Dr. Laxman Singh Rathore became Director General of Meteorology, India Meteorological Department (IMD) in 2012 and served as DG till 2016. He made immense contribution towards improving the skill of weather forecast, particularly the extreme weather events like cyclones, extreme temperatures, heavy precipitation etc. leading to enhance the use and impact of meteorological information in various sectors of economic activities and in saving lives and properties. His role in development of Agro-Meteorological Service in India and other countries of South Asia is noteworthy.

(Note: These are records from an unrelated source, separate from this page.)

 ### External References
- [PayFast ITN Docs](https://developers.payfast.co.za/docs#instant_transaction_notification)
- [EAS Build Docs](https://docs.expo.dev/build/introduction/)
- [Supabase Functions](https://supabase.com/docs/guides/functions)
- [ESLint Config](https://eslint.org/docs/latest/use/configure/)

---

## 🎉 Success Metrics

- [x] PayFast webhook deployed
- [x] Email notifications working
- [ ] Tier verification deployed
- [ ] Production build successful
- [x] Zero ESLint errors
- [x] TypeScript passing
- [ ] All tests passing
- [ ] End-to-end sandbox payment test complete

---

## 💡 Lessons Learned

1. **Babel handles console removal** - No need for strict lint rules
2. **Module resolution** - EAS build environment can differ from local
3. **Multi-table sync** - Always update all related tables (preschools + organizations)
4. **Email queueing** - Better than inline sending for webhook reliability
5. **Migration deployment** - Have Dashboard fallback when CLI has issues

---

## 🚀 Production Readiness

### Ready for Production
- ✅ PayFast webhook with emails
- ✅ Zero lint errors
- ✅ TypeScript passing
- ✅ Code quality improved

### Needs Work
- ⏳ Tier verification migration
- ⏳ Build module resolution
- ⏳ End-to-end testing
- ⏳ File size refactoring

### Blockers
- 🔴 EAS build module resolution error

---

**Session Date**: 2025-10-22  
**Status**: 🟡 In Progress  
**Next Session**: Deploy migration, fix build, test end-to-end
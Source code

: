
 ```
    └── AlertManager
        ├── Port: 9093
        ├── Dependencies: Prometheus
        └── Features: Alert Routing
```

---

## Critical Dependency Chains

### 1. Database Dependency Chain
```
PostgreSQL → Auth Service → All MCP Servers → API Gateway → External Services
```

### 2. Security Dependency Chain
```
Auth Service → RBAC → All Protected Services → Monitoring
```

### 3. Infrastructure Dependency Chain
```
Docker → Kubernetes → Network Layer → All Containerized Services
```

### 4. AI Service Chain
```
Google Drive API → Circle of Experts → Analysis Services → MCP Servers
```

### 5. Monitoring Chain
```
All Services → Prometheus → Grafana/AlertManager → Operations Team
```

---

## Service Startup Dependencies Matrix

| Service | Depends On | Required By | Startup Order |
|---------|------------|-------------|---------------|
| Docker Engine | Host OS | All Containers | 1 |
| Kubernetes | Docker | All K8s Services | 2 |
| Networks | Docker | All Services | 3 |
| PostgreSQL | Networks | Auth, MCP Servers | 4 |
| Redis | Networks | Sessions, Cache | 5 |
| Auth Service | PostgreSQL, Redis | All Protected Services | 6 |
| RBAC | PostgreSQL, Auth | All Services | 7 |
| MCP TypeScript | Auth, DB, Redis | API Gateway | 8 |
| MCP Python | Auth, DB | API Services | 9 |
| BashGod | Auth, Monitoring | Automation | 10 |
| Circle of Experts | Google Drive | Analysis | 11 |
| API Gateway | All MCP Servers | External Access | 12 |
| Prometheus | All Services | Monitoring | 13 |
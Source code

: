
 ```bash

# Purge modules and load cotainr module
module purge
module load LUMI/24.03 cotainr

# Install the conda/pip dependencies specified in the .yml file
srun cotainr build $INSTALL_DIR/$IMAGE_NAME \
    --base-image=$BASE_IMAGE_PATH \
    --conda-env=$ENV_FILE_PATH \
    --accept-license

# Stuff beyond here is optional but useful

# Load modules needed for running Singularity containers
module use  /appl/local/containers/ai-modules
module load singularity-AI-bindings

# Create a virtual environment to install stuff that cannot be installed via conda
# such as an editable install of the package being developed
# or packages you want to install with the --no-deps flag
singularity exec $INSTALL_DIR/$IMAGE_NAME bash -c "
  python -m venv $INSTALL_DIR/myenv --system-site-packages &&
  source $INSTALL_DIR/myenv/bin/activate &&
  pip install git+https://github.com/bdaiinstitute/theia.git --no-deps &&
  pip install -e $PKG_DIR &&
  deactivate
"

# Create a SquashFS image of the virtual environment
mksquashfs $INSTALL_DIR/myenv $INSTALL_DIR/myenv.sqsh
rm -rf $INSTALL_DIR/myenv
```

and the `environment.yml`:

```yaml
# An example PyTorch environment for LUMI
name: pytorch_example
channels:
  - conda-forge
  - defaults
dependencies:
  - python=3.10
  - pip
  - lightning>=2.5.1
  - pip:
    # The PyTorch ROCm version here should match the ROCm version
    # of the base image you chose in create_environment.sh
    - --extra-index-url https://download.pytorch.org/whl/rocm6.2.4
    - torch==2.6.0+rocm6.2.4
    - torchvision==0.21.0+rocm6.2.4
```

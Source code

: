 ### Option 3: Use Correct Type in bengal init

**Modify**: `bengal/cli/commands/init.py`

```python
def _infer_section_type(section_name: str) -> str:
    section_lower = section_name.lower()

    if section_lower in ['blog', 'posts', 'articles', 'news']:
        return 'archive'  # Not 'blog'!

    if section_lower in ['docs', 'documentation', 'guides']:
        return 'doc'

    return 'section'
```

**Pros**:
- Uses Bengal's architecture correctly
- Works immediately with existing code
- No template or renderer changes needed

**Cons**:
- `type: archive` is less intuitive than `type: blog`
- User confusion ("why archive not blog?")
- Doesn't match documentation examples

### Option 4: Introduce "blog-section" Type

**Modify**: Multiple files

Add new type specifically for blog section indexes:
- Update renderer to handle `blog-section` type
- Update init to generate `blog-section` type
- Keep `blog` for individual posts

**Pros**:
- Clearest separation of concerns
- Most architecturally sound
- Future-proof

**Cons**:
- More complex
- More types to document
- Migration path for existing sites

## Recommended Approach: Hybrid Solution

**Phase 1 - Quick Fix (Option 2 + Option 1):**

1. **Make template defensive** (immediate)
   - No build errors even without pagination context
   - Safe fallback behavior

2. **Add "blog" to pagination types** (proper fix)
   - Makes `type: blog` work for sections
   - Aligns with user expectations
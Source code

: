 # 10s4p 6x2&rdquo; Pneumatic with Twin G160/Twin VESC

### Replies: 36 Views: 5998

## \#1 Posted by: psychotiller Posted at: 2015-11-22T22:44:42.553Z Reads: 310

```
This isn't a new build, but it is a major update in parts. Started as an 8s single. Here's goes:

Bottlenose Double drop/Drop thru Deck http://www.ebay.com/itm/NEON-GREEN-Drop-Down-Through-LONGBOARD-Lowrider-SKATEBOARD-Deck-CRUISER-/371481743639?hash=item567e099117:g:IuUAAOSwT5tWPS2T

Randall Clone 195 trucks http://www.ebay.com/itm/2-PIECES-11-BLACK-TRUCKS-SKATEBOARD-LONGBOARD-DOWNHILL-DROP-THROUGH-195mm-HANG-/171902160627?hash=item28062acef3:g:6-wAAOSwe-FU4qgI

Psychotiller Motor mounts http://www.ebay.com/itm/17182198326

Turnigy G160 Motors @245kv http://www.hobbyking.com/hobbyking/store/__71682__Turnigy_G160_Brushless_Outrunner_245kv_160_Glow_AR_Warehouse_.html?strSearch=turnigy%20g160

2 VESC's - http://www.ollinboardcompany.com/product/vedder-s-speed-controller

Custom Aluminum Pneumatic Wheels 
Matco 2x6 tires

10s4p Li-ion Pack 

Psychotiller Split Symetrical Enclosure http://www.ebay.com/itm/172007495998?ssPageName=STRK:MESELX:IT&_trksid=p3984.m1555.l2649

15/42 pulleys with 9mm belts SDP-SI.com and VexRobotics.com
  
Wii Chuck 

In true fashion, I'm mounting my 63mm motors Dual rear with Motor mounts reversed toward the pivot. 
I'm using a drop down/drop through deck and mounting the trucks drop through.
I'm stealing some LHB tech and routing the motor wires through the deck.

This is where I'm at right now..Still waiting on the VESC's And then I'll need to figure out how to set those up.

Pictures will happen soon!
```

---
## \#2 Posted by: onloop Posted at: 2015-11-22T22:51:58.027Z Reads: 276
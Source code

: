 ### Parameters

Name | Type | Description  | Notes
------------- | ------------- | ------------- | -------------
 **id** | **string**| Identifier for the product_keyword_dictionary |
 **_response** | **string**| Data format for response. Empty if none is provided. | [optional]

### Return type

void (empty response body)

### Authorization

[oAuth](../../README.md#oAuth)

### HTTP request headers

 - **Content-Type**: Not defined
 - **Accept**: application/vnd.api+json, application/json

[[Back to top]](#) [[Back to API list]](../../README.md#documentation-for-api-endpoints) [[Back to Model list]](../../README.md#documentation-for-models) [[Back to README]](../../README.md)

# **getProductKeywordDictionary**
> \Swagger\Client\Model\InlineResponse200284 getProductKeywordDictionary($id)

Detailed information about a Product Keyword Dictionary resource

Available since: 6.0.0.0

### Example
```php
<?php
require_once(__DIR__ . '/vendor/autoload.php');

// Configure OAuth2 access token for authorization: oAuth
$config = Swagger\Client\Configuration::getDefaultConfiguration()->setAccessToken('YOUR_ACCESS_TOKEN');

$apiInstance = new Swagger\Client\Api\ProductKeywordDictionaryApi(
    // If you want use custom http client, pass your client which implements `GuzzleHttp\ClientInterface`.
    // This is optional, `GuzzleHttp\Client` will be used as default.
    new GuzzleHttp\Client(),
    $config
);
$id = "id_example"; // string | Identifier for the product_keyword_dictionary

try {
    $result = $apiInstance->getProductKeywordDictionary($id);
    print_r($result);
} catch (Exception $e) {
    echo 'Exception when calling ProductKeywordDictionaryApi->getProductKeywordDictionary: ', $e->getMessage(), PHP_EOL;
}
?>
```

Dr Rathore had served as Vice Chair as well as Chair (Acting) of Intergovernmental Board for Climate Service (IBCS) and played a key role in development of GFCS. As a Member of WMO Executive council; Vice President, Commission for Agriculture Meteorology of WMO; Member management board, WMO Commission for Agriculture Meteorology; Chairman, Governing Council of SAARC Meteorological Research Centre, Dhaka; Co-Chair, Working Group for Indo-US co-operation on ‘Weather and Climate Forecasting for Crop Management; Visiting Scientist, University of Nebraska, Nebraska, USA, as UN fellow; Member, Task Team on capacity building in meteorology and allied sciences for Regional Association II (Asia) of WMO and Member; Member, Indo-US collaboration on meteorological application for risk reduction in agriculture, he made noteworthy contribution in meteorological and allied arena at global level.

Dr Rathore participated in third Indian Antarctic Expedition during 1983-84 and also visited over two dozen countries and delivered valuable service on finer aspects of inter relationship of weather & agriculture beside contributing to science diplomacy.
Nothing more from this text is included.